◆ Records ◆
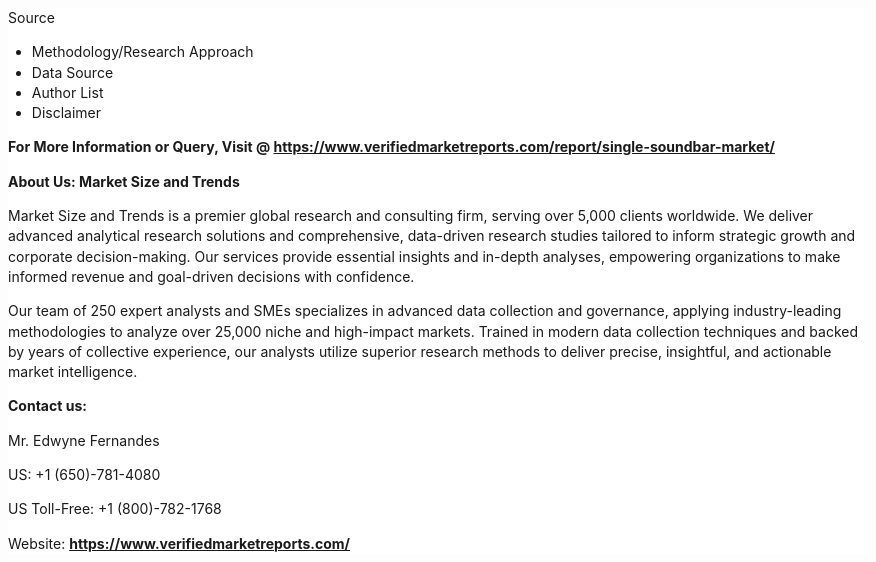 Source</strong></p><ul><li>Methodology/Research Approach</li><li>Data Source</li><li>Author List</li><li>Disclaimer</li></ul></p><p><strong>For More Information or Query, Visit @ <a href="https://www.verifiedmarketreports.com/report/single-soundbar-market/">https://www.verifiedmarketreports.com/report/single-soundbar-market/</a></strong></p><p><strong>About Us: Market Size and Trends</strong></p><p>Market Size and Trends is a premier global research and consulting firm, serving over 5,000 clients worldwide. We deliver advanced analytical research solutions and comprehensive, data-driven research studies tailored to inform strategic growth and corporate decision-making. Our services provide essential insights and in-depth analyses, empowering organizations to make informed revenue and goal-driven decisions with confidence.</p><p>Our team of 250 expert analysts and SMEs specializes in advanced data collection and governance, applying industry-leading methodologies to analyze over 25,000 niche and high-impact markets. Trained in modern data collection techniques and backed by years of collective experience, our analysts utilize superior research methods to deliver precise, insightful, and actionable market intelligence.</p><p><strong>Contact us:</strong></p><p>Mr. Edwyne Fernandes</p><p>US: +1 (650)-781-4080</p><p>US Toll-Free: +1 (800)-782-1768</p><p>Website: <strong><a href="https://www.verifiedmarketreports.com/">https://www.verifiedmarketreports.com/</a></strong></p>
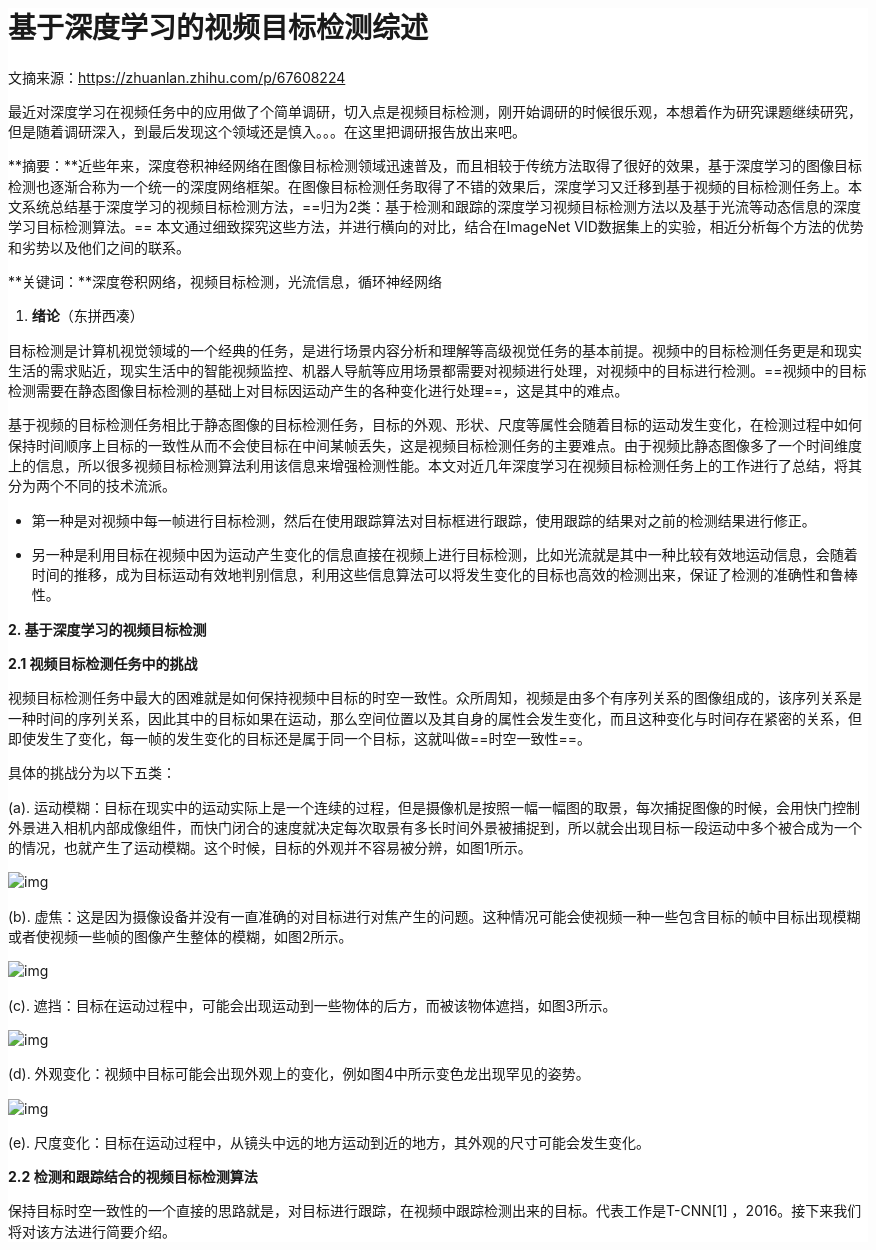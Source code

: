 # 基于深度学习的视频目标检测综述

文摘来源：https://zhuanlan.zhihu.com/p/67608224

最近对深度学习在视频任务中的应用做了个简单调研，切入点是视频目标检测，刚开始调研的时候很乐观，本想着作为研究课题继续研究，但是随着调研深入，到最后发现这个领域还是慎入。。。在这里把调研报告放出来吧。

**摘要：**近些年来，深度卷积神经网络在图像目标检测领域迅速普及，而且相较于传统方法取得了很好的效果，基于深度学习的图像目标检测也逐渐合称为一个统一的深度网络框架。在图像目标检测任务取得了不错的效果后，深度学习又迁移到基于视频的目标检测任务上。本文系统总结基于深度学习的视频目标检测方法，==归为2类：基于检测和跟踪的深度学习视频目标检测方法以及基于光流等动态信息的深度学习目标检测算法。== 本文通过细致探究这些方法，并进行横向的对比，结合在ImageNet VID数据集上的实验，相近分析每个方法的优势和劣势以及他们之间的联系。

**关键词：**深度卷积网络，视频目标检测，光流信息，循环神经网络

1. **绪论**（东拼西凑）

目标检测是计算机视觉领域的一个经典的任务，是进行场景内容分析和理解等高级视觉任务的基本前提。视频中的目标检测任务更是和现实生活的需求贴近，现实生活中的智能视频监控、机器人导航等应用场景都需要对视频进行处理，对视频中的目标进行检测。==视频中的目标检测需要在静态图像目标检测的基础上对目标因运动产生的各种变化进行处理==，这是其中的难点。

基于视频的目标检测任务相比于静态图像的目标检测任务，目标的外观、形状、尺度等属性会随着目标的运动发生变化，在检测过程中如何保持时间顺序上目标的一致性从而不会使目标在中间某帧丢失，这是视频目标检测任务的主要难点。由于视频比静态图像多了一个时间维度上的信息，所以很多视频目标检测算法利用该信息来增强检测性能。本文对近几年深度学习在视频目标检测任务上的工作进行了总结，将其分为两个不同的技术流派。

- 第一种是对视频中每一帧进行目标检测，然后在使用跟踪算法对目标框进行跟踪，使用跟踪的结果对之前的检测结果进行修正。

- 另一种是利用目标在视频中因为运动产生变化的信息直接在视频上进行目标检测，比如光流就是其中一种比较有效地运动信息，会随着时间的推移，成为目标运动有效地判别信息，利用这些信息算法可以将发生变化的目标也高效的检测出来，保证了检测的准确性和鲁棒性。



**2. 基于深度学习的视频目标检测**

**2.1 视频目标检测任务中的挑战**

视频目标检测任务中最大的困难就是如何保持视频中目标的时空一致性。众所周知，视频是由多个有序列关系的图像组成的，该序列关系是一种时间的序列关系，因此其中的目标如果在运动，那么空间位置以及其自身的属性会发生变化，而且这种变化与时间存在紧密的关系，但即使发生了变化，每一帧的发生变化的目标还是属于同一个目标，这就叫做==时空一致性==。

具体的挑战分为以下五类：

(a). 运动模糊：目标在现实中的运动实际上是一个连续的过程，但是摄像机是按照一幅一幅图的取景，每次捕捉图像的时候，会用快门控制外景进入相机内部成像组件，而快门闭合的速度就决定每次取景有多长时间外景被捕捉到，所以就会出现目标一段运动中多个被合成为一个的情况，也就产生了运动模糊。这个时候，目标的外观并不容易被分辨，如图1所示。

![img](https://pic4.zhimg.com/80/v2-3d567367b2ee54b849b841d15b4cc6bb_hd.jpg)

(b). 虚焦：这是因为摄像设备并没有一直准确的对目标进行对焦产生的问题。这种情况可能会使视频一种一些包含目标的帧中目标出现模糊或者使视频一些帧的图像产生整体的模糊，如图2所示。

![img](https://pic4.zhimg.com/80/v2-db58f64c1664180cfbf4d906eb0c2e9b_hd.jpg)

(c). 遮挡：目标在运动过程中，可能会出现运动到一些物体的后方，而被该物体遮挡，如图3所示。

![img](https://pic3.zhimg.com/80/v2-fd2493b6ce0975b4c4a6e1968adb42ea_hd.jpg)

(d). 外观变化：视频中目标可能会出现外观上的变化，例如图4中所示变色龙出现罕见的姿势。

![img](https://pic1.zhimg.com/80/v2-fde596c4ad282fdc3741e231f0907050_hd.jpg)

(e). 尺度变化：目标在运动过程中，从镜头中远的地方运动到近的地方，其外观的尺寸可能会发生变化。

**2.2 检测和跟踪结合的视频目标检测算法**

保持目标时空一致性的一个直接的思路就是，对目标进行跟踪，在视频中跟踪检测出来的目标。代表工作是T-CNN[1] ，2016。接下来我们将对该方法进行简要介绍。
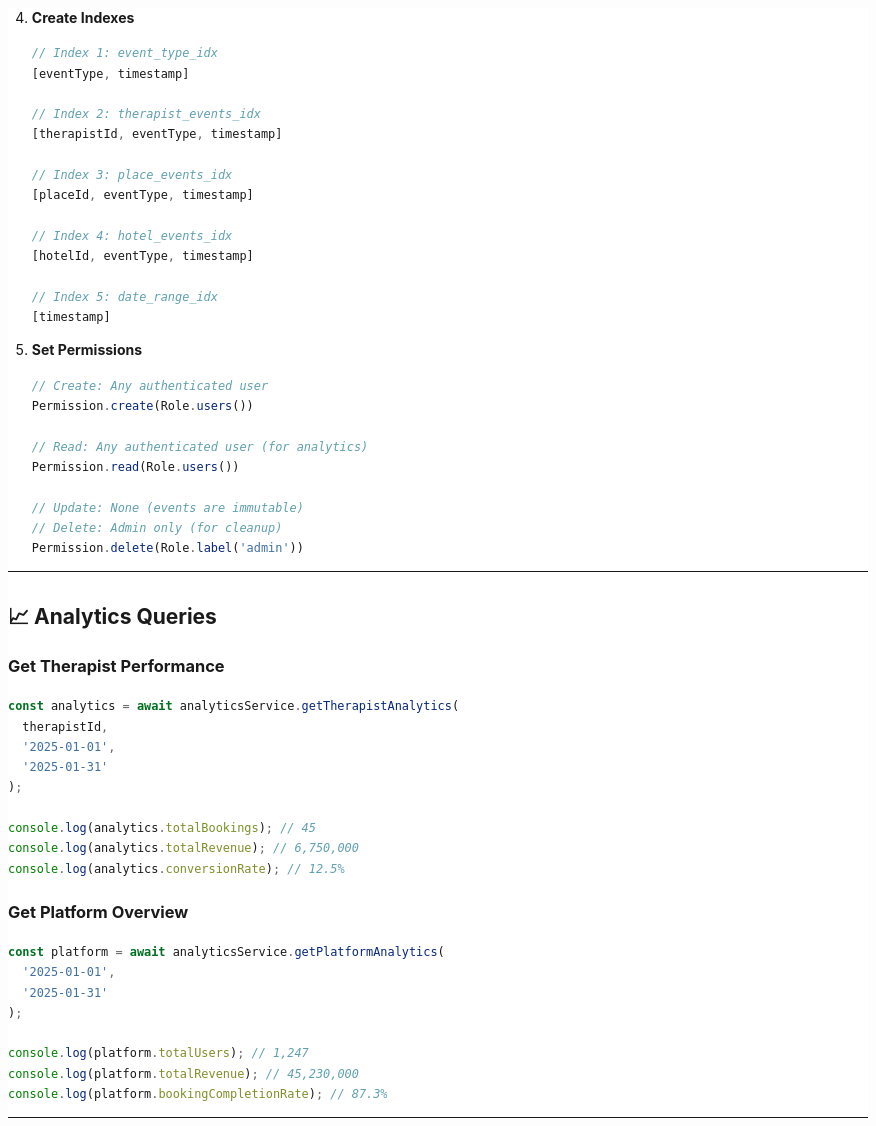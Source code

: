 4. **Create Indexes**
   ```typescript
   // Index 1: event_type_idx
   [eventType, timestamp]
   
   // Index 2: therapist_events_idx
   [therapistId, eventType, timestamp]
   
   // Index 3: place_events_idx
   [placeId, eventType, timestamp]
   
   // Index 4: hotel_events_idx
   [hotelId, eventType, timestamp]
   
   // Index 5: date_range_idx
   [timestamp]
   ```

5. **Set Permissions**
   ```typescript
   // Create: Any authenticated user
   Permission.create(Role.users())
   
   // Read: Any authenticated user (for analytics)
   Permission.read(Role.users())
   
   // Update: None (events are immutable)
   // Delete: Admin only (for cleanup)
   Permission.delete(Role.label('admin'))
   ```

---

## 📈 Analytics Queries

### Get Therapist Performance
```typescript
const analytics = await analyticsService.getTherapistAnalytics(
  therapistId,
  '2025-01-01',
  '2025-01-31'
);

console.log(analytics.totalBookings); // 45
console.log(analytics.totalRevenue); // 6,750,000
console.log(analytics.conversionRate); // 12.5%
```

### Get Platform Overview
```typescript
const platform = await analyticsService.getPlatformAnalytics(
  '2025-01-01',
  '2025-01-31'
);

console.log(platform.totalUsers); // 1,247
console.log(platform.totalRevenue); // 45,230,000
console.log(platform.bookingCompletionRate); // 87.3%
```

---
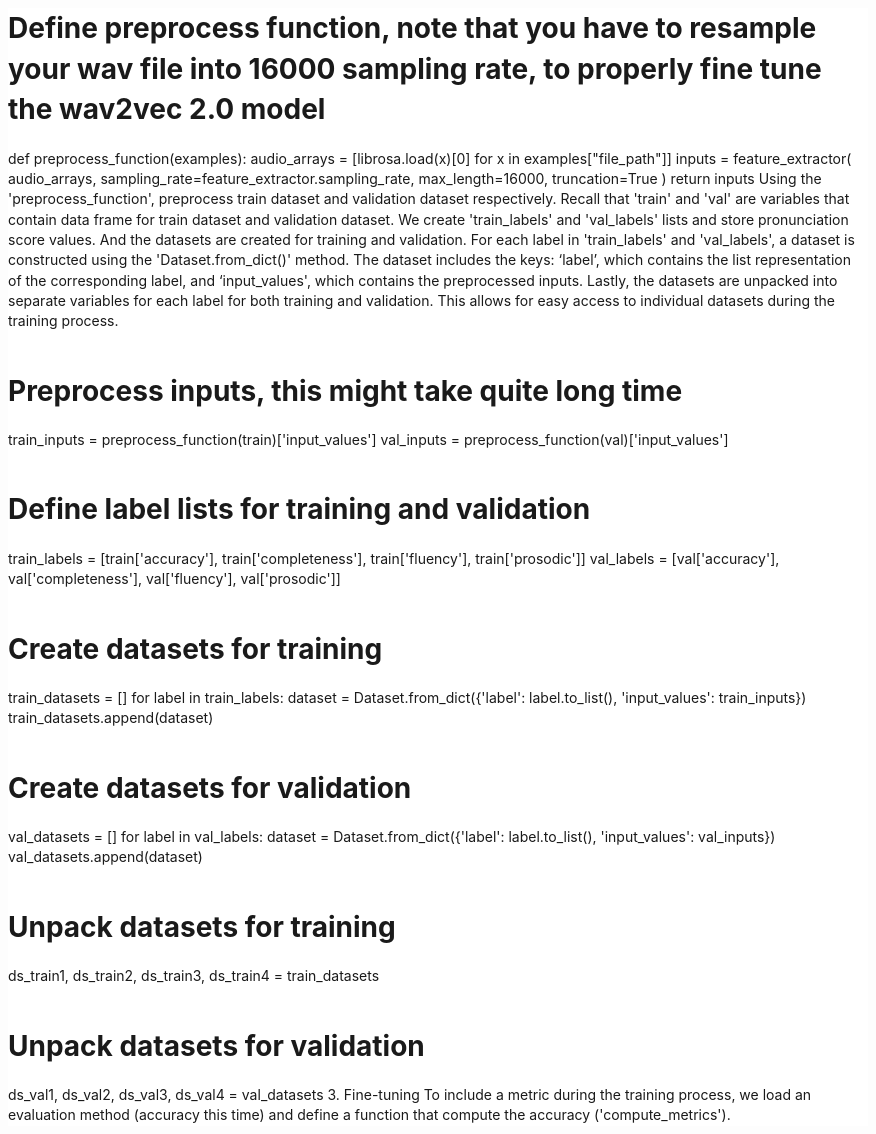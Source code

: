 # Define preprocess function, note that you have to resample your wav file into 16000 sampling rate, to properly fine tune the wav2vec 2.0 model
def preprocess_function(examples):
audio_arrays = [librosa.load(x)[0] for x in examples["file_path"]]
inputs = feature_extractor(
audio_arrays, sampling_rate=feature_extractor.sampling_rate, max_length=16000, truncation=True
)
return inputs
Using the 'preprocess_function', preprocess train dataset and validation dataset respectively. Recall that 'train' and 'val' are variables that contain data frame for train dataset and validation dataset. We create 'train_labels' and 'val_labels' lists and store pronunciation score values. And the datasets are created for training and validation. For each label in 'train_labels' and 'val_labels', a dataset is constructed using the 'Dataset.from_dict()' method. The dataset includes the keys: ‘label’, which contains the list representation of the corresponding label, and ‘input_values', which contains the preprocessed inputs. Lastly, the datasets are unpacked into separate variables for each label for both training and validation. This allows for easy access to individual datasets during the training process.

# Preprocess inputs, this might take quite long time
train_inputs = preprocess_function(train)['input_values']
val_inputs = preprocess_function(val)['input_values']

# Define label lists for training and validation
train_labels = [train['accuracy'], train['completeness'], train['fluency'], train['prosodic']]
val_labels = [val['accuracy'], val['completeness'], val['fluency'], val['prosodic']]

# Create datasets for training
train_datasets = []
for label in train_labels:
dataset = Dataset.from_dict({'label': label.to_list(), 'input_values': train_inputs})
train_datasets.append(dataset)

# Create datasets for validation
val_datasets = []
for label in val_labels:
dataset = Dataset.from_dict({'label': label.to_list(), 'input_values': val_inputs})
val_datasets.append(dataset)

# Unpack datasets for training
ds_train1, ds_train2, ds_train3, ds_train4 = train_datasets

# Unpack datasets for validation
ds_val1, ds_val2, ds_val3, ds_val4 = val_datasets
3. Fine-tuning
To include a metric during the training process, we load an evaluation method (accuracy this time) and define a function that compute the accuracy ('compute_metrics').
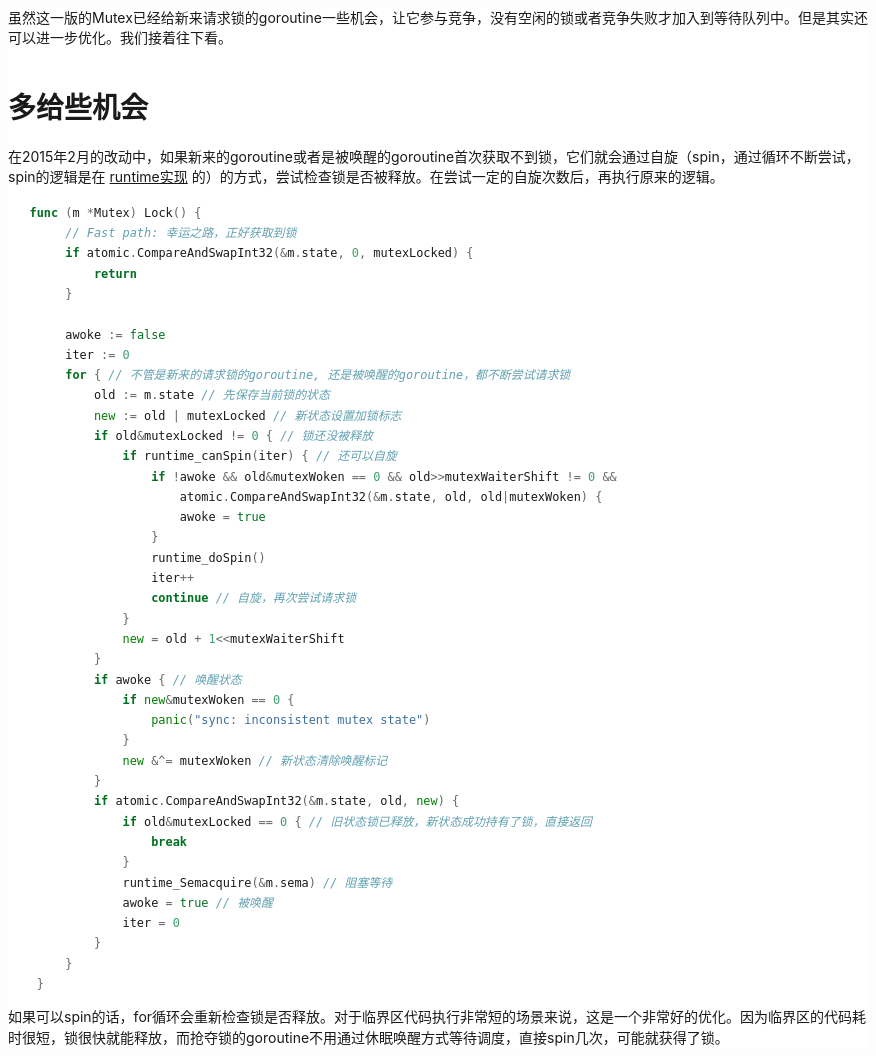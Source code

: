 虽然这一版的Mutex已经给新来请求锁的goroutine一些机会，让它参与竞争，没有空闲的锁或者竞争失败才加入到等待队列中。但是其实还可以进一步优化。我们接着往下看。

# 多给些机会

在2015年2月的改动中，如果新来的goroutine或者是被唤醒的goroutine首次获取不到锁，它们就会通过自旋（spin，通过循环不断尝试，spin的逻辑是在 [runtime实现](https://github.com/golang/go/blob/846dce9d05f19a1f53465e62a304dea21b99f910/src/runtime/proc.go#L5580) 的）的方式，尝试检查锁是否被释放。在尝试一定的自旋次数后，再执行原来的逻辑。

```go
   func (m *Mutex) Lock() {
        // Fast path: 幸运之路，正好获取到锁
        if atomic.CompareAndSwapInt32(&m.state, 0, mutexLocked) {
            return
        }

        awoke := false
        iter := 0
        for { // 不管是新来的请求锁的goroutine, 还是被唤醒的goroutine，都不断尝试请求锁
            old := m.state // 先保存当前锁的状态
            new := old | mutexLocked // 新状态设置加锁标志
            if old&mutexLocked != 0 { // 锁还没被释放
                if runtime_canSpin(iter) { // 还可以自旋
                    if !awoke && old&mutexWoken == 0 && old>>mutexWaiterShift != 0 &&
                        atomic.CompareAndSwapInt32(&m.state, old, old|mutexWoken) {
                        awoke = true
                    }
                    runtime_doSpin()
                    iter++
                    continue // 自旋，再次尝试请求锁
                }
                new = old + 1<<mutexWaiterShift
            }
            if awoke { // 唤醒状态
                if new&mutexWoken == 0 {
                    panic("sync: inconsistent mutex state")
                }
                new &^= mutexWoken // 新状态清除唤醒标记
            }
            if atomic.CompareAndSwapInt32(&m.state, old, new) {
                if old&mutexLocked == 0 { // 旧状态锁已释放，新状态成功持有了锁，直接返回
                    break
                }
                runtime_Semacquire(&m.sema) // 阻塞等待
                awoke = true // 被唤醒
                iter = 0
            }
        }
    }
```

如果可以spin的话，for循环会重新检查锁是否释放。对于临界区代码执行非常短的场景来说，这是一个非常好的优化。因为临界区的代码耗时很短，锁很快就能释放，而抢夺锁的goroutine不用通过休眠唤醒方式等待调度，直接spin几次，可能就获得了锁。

◆ Problem statement ◆
Would you return all lines from the preceding listing that contain the word "during"?

◆ Written solution ◆
Using the 'preprocess_function', preprocess train dataset and validation dataset respectively. Recall that 'train' and 'val' are variables that contain data frame for train dataset and validation dataset. We create 'train_labels' and 'val_labels' lists and store pronunciation score values. And the datasets are created for training and validation. For each label in 'train_labels' and 'val_labels', a dataset is constructed using the 'Dataset.from_dict()' method. The dataset includes the keys: ‘label’, which contains the list representation of the corresponding label, and ‘input_values', which contains the preprocessed inputs. Lastly, the datasets are unpacked into separate variables for each label for both training and validation. This allows for easy access to individual datasets during the training process.
To include a metric during the training process, we load an evaluation method (accuracy this time) and define a function that compute the accuracy ('compute_metrics').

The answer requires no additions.